- [WHAT TO PRODUCE]:
Look through the data below and show every line that includes "계정으로".

- [THE RECORDS]:
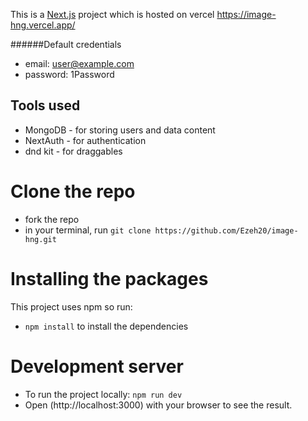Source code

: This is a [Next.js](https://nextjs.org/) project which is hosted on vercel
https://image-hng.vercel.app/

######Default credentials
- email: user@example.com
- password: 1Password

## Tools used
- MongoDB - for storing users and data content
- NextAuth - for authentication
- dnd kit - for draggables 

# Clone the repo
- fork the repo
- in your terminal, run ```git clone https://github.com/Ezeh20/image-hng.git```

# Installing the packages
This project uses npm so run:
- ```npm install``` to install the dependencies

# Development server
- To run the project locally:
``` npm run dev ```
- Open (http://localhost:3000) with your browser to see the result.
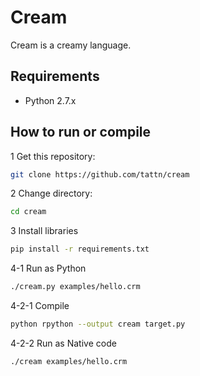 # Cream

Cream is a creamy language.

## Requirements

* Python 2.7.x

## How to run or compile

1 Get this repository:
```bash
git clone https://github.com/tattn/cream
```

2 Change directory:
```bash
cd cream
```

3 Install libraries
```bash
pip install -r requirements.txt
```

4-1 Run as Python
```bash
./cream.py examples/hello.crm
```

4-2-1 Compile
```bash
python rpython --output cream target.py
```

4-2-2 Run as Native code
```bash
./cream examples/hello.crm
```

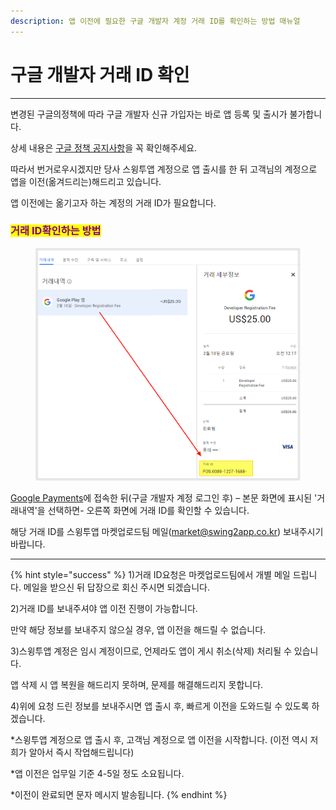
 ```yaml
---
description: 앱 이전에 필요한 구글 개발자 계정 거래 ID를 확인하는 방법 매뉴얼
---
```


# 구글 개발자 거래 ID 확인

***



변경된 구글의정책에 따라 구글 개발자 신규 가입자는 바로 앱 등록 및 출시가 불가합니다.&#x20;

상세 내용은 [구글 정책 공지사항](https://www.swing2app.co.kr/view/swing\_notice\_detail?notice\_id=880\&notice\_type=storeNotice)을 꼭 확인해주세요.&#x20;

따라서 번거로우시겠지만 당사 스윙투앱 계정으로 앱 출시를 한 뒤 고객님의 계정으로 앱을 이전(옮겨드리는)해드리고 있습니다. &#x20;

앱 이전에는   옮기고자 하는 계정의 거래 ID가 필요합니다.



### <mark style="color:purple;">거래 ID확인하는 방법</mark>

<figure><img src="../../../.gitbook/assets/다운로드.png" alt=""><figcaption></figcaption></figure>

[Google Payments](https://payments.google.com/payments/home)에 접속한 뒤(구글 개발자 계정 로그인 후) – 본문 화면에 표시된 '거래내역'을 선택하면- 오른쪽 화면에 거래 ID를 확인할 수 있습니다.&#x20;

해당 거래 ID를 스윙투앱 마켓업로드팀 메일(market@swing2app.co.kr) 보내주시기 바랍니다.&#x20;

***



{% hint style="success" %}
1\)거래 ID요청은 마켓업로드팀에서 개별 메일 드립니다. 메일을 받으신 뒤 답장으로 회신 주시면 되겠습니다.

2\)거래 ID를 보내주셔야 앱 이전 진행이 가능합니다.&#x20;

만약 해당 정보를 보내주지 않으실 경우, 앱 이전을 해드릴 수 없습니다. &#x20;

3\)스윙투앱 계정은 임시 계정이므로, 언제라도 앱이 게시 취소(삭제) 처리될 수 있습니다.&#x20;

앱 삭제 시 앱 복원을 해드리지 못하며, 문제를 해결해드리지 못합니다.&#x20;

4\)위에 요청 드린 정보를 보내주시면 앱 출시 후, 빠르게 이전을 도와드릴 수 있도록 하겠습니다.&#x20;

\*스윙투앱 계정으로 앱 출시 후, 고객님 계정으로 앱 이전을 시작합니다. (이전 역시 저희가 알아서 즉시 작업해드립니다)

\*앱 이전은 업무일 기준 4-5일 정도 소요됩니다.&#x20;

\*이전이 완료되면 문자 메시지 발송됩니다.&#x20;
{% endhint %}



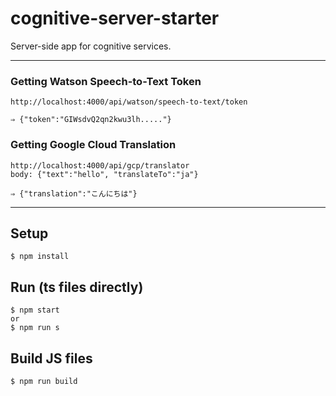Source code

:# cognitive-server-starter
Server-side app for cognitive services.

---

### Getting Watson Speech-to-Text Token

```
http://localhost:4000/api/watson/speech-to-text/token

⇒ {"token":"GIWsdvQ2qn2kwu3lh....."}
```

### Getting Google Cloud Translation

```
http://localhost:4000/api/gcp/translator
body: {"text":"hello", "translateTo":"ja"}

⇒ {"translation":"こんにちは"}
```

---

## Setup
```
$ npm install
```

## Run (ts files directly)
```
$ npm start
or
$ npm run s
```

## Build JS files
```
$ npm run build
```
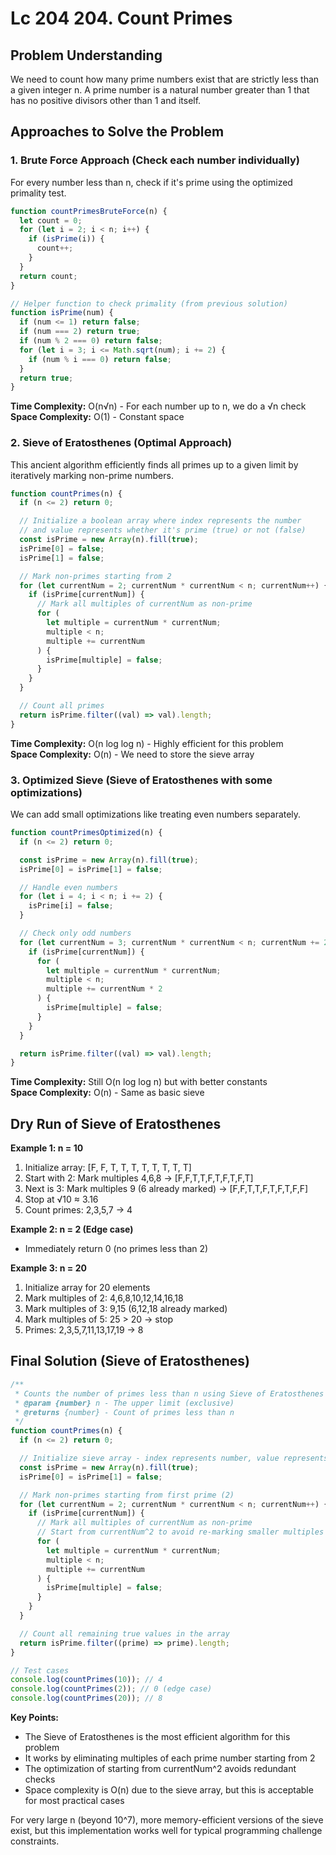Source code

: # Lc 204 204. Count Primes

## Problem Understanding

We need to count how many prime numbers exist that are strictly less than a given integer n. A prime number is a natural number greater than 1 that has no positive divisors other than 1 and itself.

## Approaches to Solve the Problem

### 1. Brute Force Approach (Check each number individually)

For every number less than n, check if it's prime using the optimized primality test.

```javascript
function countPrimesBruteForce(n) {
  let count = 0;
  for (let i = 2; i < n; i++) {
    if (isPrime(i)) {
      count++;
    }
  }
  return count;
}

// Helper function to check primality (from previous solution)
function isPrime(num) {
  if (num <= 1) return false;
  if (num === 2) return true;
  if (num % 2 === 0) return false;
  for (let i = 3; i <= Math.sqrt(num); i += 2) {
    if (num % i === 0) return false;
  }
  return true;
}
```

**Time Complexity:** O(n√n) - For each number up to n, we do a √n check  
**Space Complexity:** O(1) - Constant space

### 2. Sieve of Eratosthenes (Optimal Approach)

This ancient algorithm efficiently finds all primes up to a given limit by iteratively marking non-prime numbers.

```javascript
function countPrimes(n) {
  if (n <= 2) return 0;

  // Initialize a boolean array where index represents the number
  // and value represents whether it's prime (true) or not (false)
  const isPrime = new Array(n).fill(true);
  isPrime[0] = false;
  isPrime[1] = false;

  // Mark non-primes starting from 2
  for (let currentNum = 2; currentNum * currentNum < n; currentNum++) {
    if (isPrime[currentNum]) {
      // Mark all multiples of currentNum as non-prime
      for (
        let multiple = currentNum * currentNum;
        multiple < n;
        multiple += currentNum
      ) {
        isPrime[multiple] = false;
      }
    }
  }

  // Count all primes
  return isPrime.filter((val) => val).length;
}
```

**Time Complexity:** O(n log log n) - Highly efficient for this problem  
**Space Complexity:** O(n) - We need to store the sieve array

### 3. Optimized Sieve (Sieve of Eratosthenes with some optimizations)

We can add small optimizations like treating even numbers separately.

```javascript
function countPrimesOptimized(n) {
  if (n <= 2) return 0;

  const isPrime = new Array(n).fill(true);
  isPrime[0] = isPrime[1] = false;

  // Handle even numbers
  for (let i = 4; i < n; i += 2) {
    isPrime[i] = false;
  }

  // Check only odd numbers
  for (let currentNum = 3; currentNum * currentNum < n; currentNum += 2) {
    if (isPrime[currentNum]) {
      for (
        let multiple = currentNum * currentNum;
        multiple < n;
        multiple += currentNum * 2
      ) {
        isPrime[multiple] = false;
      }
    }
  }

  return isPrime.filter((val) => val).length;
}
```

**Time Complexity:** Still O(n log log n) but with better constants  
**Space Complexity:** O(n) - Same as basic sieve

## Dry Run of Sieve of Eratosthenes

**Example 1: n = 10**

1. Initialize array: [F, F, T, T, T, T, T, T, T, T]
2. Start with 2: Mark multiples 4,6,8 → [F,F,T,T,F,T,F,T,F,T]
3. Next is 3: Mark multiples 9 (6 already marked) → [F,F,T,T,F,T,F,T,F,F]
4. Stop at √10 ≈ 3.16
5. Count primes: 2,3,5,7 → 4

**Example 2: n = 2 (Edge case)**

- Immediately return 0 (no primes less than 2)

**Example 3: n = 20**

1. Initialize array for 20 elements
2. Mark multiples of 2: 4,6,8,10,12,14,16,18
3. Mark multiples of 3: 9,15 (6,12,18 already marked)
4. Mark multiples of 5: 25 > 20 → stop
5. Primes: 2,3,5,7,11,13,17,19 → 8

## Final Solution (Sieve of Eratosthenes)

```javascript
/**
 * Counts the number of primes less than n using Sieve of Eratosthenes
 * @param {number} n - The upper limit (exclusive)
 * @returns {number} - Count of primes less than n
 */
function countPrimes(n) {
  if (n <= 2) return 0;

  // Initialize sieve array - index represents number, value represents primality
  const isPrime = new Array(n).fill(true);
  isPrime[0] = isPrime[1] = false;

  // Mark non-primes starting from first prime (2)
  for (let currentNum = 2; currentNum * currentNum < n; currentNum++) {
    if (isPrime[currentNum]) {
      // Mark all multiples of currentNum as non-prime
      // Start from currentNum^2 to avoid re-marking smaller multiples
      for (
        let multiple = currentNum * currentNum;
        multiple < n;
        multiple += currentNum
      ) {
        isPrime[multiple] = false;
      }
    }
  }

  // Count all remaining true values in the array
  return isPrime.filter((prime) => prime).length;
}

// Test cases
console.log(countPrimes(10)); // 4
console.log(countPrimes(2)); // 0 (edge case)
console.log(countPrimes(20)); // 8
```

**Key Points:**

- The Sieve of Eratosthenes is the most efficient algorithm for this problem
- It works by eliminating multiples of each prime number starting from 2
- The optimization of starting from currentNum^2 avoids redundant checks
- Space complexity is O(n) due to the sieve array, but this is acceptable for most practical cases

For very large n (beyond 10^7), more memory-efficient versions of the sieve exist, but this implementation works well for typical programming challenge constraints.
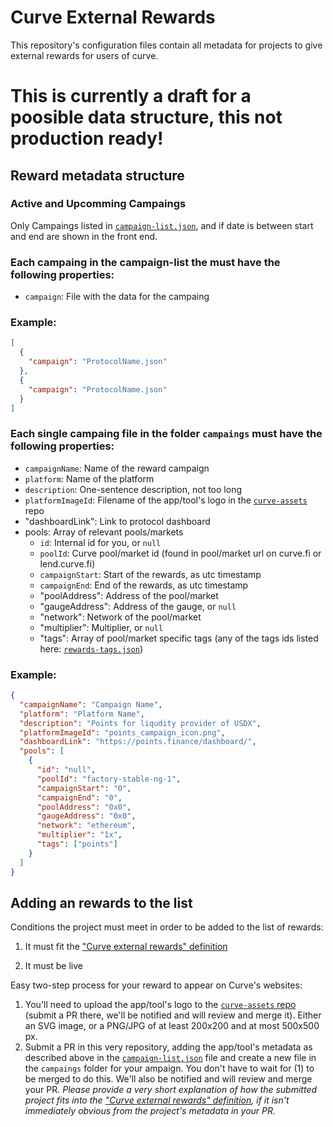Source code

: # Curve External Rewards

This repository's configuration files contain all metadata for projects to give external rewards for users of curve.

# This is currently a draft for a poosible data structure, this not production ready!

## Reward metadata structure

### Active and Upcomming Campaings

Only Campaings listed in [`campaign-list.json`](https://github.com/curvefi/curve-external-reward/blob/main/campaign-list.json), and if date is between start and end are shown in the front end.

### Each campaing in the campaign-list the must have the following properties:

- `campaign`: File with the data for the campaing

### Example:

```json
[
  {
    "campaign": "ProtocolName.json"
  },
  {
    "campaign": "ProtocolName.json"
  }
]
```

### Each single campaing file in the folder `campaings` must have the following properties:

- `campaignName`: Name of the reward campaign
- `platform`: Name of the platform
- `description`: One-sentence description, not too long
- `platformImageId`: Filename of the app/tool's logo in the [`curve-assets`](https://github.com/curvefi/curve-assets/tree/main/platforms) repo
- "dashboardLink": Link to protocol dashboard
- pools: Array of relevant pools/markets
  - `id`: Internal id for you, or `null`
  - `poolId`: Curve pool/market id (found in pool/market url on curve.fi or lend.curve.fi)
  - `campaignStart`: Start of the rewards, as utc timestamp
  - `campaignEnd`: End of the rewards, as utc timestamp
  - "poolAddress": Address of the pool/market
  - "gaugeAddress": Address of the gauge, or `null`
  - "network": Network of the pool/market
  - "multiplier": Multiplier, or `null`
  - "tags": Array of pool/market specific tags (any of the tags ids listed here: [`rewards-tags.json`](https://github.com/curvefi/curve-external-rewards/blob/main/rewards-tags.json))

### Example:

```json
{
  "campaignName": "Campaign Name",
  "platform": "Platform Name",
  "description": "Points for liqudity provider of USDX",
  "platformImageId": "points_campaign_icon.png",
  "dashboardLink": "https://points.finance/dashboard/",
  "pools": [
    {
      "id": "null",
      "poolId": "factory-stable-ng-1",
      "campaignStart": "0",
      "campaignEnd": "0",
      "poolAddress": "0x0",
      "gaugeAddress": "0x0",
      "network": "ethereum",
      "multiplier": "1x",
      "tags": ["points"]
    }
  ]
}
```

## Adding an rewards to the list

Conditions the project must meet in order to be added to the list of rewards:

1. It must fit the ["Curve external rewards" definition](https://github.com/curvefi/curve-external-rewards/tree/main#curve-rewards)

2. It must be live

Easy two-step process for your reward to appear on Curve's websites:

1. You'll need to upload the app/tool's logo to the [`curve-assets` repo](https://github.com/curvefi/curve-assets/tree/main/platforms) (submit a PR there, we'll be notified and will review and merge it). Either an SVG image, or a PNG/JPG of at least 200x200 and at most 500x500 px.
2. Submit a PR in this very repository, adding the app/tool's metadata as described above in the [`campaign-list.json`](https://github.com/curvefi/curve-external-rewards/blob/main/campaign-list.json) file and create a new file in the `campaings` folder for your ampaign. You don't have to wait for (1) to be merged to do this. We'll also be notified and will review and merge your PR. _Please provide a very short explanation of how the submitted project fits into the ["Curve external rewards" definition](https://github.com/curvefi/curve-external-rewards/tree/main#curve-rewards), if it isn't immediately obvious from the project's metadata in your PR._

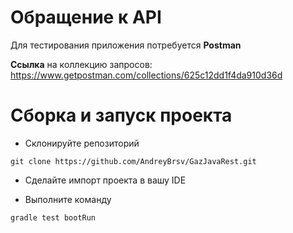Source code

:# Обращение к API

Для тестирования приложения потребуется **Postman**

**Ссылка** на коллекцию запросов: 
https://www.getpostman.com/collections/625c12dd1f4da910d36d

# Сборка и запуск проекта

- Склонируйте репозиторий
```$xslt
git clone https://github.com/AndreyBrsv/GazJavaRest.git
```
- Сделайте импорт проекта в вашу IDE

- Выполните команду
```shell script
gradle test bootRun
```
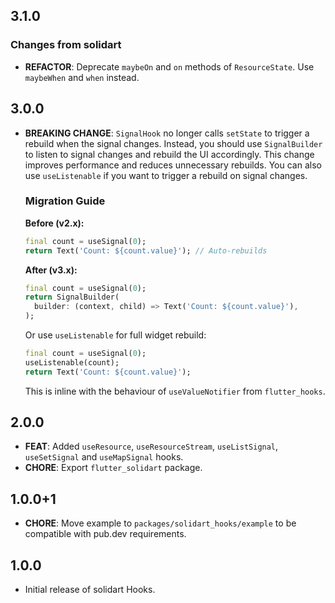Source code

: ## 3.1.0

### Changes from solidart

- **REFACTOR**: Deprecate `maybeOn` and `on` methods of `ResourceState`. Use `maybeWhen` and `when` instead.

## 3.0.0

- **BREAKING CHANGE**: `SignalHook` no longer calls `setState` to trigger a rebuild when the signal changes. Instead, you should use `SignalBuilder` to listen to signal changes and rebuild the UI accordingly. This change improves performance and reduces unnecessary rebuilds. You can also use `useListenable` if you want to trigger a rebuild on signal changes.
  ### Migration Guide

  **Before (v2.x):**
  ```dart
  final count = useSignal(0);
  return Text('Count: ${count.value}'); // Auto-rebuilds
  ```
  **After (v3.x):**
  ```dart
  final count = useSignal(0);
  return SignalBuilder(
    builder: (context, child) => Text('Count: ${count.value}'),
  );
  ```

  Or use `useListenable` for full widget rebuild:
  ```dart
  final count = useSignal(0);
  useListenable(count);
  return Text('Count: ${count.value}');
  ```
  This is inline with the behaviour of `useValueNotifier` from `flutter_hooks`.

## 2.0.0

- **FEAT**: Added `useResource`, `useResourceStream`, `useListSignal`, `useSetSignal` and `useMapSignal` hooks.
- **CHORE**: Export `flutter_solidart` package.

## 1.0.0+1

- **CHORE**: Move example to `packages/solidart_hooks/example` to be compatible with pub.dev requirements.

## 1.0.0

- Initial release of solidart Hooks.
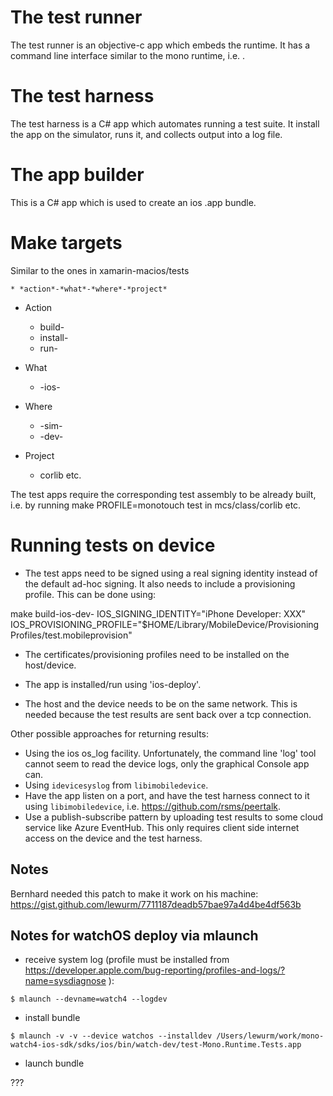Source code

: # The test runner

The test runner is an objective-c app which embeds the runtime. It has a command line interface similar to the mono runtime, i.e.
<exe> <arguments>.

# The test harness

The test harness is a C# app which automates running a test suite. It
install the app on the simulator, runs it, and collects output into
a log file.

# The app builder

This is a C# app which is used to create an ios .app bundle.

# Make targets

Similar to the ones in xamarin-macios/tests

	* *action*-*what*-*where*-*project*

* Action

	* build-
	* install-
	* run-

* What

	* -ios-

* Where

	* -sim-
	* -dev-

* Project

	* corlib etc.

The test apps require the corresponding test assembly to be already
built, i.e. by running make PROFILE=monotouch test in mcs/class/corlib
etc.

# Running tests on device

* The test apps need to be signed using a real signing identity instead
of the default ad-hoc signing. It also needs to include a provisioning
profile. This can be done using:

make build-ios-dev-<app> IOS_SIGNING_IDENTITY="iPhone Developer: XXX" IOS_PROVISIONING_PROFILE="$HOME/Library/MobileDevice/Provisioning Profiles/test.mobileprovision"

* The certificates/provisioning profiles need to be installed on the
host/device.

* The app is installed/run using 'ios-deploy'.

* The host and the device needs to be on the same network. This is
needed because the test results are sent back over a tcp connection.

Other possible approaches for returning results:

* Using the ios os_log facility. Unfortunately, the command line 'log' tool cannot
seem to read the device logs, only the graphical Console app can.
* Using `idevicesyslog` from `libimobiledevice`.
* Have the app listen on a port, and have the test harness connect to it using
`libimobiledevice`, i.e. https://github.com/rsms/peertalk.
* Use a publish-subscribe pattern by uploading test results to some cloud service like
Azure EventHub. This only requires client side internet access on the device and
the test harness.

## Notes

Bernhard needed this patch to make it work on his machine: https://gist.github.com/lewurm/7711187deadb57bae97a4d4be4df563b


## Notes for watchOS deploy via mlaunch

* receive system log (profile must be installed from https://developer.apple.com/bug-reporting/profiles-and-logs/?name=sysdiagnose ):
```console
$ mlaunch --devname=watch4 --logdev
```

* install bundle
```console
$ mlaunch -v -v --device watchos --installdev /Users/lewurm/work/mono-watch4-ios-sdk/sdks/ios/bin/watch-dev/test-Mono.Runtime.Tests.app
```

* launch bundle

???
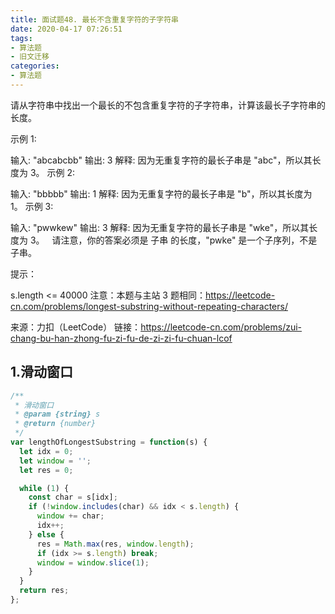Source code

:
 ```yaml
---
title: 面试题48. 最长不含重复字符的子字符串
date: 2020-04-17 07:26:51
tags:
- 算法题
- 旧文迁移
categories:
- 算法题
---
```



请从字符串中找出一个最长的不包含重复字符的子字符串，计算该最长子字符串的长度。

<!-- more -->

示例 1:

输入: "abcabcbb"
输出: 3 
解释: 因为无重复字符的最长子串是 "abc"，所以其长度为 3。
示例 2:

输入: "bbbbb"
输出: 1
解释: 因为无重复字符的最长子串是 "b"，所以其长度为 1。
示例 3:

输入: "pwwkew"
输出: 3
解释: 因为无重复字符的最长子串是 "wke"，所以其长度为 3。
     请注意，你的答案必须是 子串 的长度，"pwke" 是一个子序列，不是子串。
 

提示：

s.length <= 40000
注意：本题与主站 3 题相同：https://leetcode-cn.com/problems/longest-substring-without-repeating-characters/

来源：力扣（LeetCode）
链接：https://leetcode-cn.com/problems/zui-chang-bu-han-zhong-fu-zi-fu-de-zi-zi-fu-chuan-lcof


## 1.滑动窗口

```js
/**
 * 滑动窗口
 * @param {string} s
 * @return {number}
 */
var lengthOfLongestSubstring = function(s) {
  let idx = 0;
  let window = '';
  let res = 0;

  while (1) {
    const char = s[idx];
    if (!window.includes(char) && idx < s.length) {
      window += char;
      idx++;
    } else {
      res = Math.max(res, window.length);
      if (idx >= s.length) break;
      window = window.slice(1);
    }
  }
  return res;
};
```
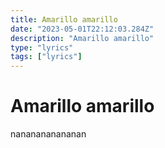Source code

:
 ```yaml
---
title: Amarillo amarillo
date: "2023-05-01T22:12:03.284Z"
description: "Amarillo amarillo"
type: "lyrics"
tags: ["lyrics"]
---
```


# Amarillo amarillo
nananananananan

- [RESULT OF THE EXERCISE]:
따라서 번거로우시겠지만 당사 스윙투앱 계정으로 앱 출시를 한 뒤 고객님의 계정으로 앱을 이전(옮겨드리는)해드리고 있습니다. &#x20;
\*스윙투앱 계정으로 앱 출시 후, 고객님 계정으로 앱 이전을 시작합니다. (이전 역시 저희가 알아서 즉시 작업해드립니다)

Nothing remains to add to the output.